Processing — A large number of layers of non-linear neuron-like elements are deployed to increase modeling power.

Learning — Statistical learning of patterns in data using a back propagation algorithm is used to embed long-term memory (weights) in the static state of the network.

Figure 3 illustrates DNN capabilities relative to our benchmark architecture. Relative to symbolic AI, DNNs are a bottom-up, type 1 technology that can accept multimodal sensory input (images, audio, touch, etc.) and drive actuators (speakers, displays, motion etc.) without complex encoding and decoding.

The application of DNNs is enabling a new industrial revolution combining mechanical power and computation to produce adaptive machines able to perform tasks previously requiring human, and even super-human effort. The large economic opportunities are driving research and development to overcome the limitations of current models and practices. The core, immediate problems, and associated opportunities are:

Language — Language and other symbolic expressions are used to carry information about a domain of reference. Current connectionist architectures are not able to exploit this critical power.

Episodic Memory — Current models do not have adequate mechanisms to recognize and represent non-stationarities in data.

Figure 4 — Prospective AGI

Artificial General Intelligence (AGI)

Assuming that the reference schema of Figure 1 is meaningful, it is clear that we are far from replicating human-like minds. That said, the endeavor to understand and engineer intelligence is part of our journey to discover who/what we humans are and what options we have for the future.

Figure 4 illustrates a feasible, prospective architecture for autonomous machines, spanning type 0, type 1 and type 2 characteristics. We can look forward to safe, autonomous machines that can learn new skills by reading instructions, perform useful work and even amuse and entertain us.

Safety — We will incorporate policy to ensure safe decisions and fail-safe behavior. Even after some notable failures, experience with fly-by-wire aircraft safety indicates that such programmed safety harnesses are feasible.

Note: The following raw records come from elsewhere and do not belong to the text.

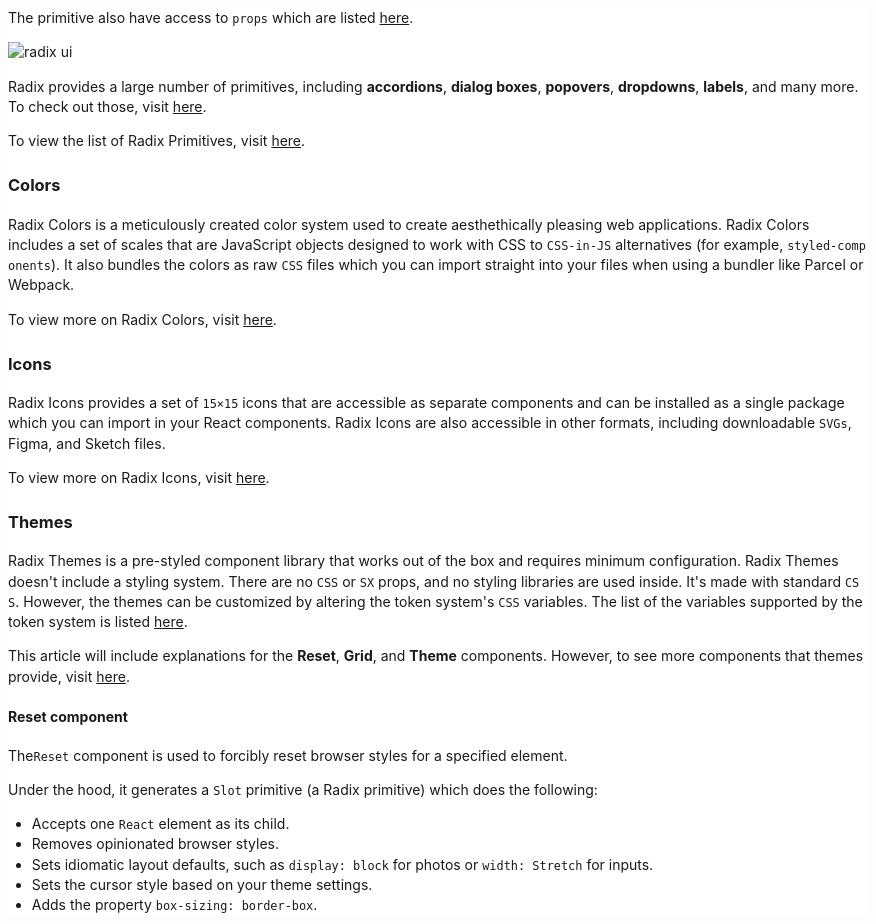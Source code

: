 The primitive also have access to `props` which are listed [here](https://www.radix-ui.com/primitives/docs/components/accordion).

 <div className="centered-image">
<img src="https://refine.ams3.cdn.digitaloceanspaces.com/blog/2024-04-04-radix-ui/radix.gif" alt="radix ui" />
</div>

Radix provides a large number of primitives, including **accordions**, **dialog boxes**, **popovers**, **dropdowns**, **labels**, and many more. To check out those, visit [here](https://www.radix-ui.com/primitives/docs/overview/introduction).

To view the list of Radix Primitives, visit [here](https://www.radix-ui.com/primitives/docs/overview/introduction).

### Colors

Radix Colors is a meticulously created color system used to create aesthethically pleasing web applications. Radix Colors includes a set of scales that are JavaScript objects designed to work with CSS to `CSS-in-JS` alternatives (for example, `styled-components`). It also bundles the colors as raw `CSS` files which you can import straight into your files when using a bundler like Parcel or Webpack.

To view more on Radix Colors, visit [here](https://www.radix-ui.com/colors).

### Icons

Radix Icons provides a set of `15×15` icons that are accessible as separate components and can be installed as a single package which you can import in your React components. Radix Icons are also accessible in other formats, including downloadable `SVGs`, Figma, and Sketch files.

To view more on Radix Icons, visit [here](https://www.radix-ui.com/icons).

### Themes

Radix Themes is a pre-styled component library that works out of the box and requires minimum configuration.
Radix Themes doesn't include a styling system. There are no `CSS` or `SX` props, and no styling libraries are used inside. It's made with standard `CSS`. However, the themes can be customized by altering the token system's `CSS` variables. The list of the variables supported by the token system is listed [here](https://github.com/radix-ui/themes/tree/main/packages/radix-ui-themes/src/styles/tokens).

This article will include explanations for the **Reset**, **Grid**, and **Theme** components. However, to see more components that themes provide, visit [here](https://www.radix-ui.com/themes/docs/overview/getting-started).

#### Reset component

The`Reset` component is used to forcibly reset browser styles for a specified element.

Under the hood, it generates a `Slot` primitive (a Radix primitive) which does the following:

- Accepts one `React` element as its child.
- Removes opinionated browser styles.
- Sets idiomatic layout defaults, such as `display: block` for photos or `width: Stretch` for inputs.
- Sets the cursor style based on your theme settings.
- Adds the property `box-sizing: border-box`.
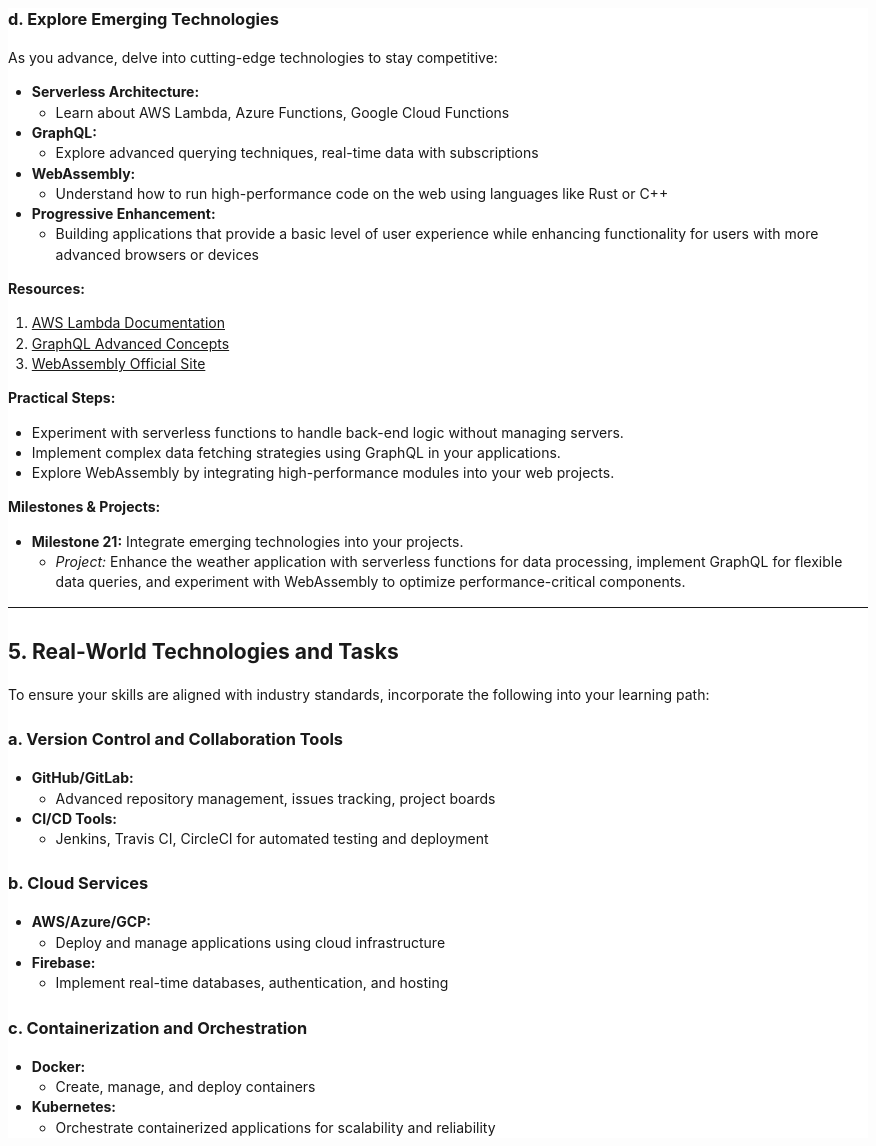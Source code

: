 
### **d. Explore Emerging Technologies**

As you advance, delve into cutting-edge technologies to stay competitive:
- **Serverless Architecture:**
  - Learn about AWS Lambda, Azure Functions, Google Cloud Functions
- **GraphQL:**
  - Explore advanced querying techniques, real-time data with subscriptions
- **WebAssembly:**
  - Understand how to run high-performance code on the web using languages like Rust or C++
- **Progressive Enhancement:**
  - Building applications that provide a basic level of user experience while enhancing functionality for users with more advanced browsers or devices

**Resources:**
1. [AWS Lambda Documentation](https://docs.aws.amazon.com/lambda/index.html)
2. [GraphQL Advanced Concepts](https://graphql.org/learn/)
3. [WebAssembly Official Site](https://webassembly.org/)

**Practical Steps:**
- Experiment with serverless functions to handle back-end logic without managing servers.
- Implement complex data fetching strategies using GraphQL in your applications.
- Explore WebAssembly by integrating high-performance modules into your web projects.

**Milestones & Projects:**
- **Milestone 21:** Integrate emerging technologies into your projects.
  - *Project:* Enhance the weather application with serverless functions for data processing, implement GraphQL for flexible data queries, and experiment with WebAssembly to optimize performance-critical components.

---

## **5. Real-World Technologies and Tasks**

To ensure your skills are aligned with industry standards, incorporate the following into your learning path:

### **a. Version Control and Collaboration Tools**
- **GitHub/GitLab:**
  - Advanced repository management, issues tracking, project boards
- **CI/CD Tools:**
  - Jenkins, Travis CI, CircleCI for automated testing and deployment

### **b. Cloud Services**
- **AWS/Azure/GCP:**
  - Deploy and manage applications using cloud infrastructure
- **Firebase:**
  - Implement real-time databases, authentication, and hosting

### **c. Containerization and Orchestration**
- **Docker:**
  - Create, manage, and deploy containers
- **Kubernetes:**
  - Orchestrate containerized applications for scalability and reliability
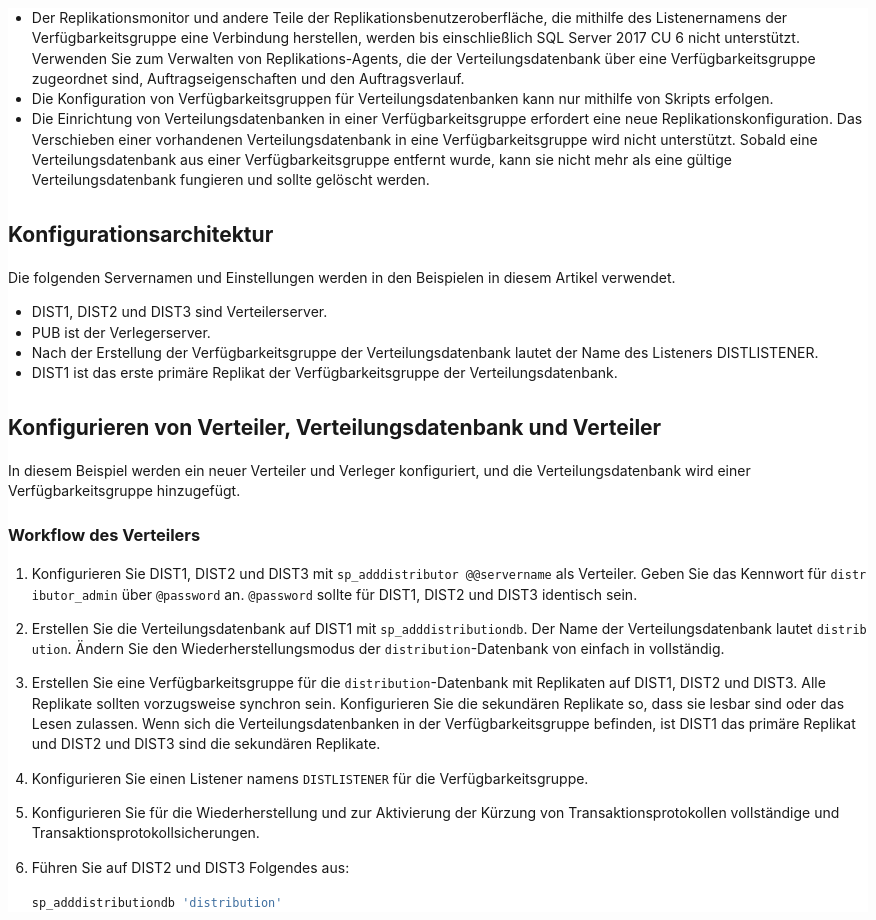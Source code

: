 - Der Replikationsmonitor und andere Teile der Replikationsbenutzeroberfläche, die mithilfe des Listenernamens der Verfügbarkeitsgruppe eine Verbindung herstellen, werden bis einschließlich SQL Server 2017 CU 6 nicht unterstützt. Verwenden Sie zum Verwalten von Replikations-Agents, die der Verteilungsdatenbank über eine Verfügbarkeitsgruppe zugeordnet sind, Auftragseigenschaften und den Auftragsverlauf.
- Die Konfiguration von Verfügbarkeitsgruppen für Verteilungsdatenbanken kann nur mithilfe von Skripts erfolgen.
- Die Einrichtung von Verteilungsdatenbanken in einer Verfügbarkeitsgruppe erfordert eine neue Replikationskonfiguration. Das Verschieben einer vorhandenen Verteilungsdatenbank in eine Verfügbarkeitsgruppe wird nicht unterstützt. Sobald eine Verteilungsdatenbank aus einer Verfügbarkeitsgruppe entfernt wurde, kann sie nicht mehr als eine gültige Verteilungsdatenbank fungieren und sollte gelöscht werden.

## <a name="configuration-architecture"></a>Konfigurationsarchitektur

Die folgenden Servernamen und Einstellungen werden in den Beispielen in diesem Artikel verwendet.

- DIST1, DIST2 und DIST3 sind Verteilerserver.
- PUB ist der Verlegerserver.
- Nach der Erstellung der Verfügbarkeitsgruppe der Verteilungsdatenbank lautet der Name des Listeners DISTLISTENER.
- DIST1 ist das erste primäre Replikat der Verfügbarkeitsgruppe der Verteilungsdatenbank.

## <a name="configure-distributor-distribution-database-and-publisher"></a>Konfigurieren von Verteiler, Verteilungsdatenbank und Verteiler

In diesem Beispiel werden ein neuer Verteiler und Verleger konfiguriert, und die Verteilungsdatenbank wird einer Verfügbarkeitsgruppe hinzugefügt.

### <a name="distributors-workflow"></a>Workflow des Verteilers

1. Konfigurieren Sie DIST1, DIST2 und DIST3 mit `sp_adddistributor @@servername` als Verteiler. Geben Sie das Kennwort für `distributor_admin` über `@password` an. `@password` sollte für DIST1, DIST2 und DIST3 identisch sein.
2. Erstellen Sie die Verteilungsdatenbank auf DIST1 mit `sp_adddistributiondb`. Der Name der Verteilungsdatenbank lautet `distribution`. Ändern Sie den Wiederherstellungsmodus der `distribution`-Datenbank von einfach in vollständig.
3. Erstellen Sie eine Verfügbarkeitsgruppe für die `distribution`-Datenbank mit Replikaten auf DIST1, DIST2 und DIST3. Alle Replikate sollten vorzugsweise synchron sein. Konfigurieren Sie die sekundären Replikate so, dass sie lesbar sind oder das Lesen zulassen. Wenn sich die Verteilungsdatenbanken in der Verfügbarkeitsgruppe befinden, ist DIST1 das primäre Replikat und DIST2 und DIST3 sind die sekundären Replikate.
4. Konfigurieren Sie einen Listener namens `DISTLISTENER` für die Verfügbarkeitsgruppe.
5. Konfigurieren Sie für die Wiederherstellung und zur Aktivierung der Kürzung von Transaktionsprotokollen vollständige und Transaktionsprotokollsicherungen.
6. Führen Sie auf DIST2 und DIST3 Folgendes aus:

   ```sql
   sp_adddistributiondb 'distribution'
   ```
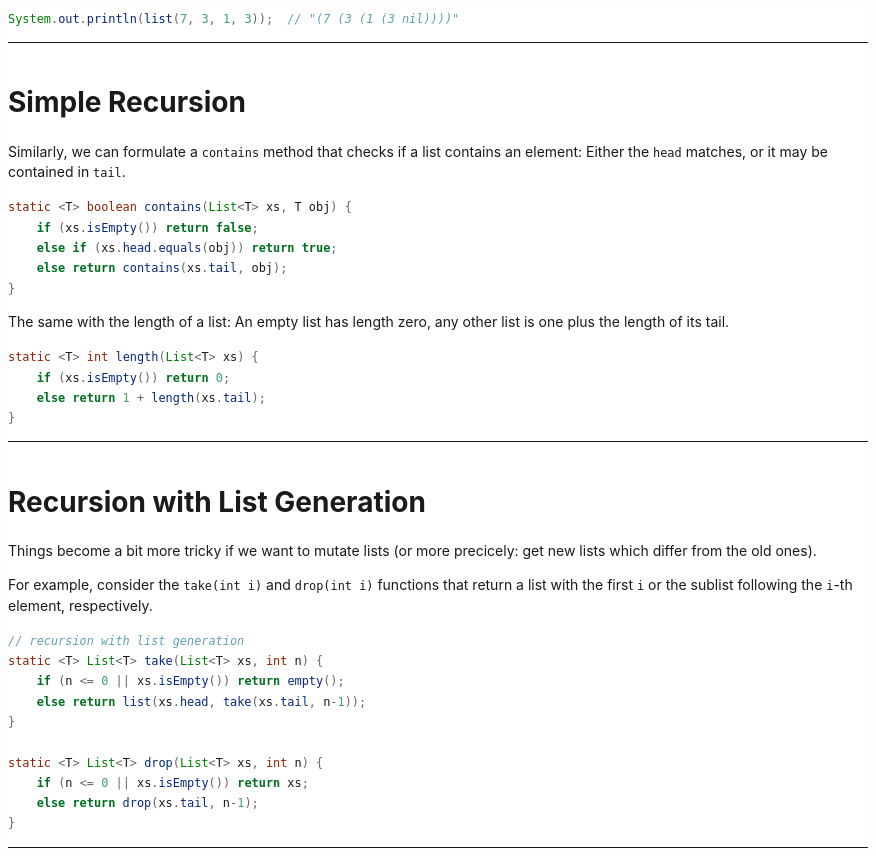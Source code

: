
 ```java
System.out.println(list(7, 3, 1, 3));  // "(7 (3 (1 (3 nil))))"
```

---

# Simple Recursion

Similarly, we can formulate a `contains` method that checks if a list contains an element: Either the `head` matches, or it may be contained in `tail`.

```java
static <T> boolean contains(List<T> xs, T obj) {
	if (xs.isEmpty()) return false;
	else if (xs.head.equals(obj)) return true;
	else return contains(xs.tail, obj);
}
```

The same with the length of a list: An empty list has length zero, any other list is one plus the length of its tail.

```java
static <T> int length(List<T> xs) {
	if (xs.isEmpty()) return 0;
	else return 1 + length(xs.tail);
}
```

---

# Recursion with List Generation

Things become a bit more tricky if we want to mutate lists (or more precicely: get new lists which differ from the old ones).

For example, consider the `take(int i)` and `drop(int i)` functions that return a list with the first `i` or the sublist following the `i`-th element, respectively.


```java
// recursion with list generation
static <T> List<T> take(List<T> xs, int n) {
	if (n <= 0 || xs.isEmpty()) return empty();
	else return list(xs.head, take(xs.tail, n-1));
}

static <T> List<T> drop(List<T> xs, int n) {
	if (n <= 0 || xs.isEmpty()) return xs;
	else return drop(xs.tail, n-1);
}
```

---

Language — Providing machines with grounded referential natural language is probably the most exciting, high return challenge that we are ready to take on right now.

Episodic Memory — Grounded symbolic representations of data will enable more efficient and expressive memory structures to deal with the complexity of the world, with partial models of the world constantly subject to improvement.

Hypotheticals — Even machines need to hallucinate possible worlds and delay “gratification” to make plans for coherent orchestration of action.

Autonomous machines can be used to either set us free or to enslave and destroy us. These machines themselves have no agenda, the agenda is determined by us. If we are afraid, we are afraid of ourselves!

Figure 5 — Reflection

The “dark matter and dark energy of intelligence”, illustrated in figure 5, still remain relative to the human benchmark of figure 1. What hides behind the words “self”, “motivations” and “emotions” and the “feelings”, “qualia”, “awareness” and “consciousness” associated with them? We don’t seem to even have the required concepts to answer such questions. Perhaps together with the AIs, we will discover some answers?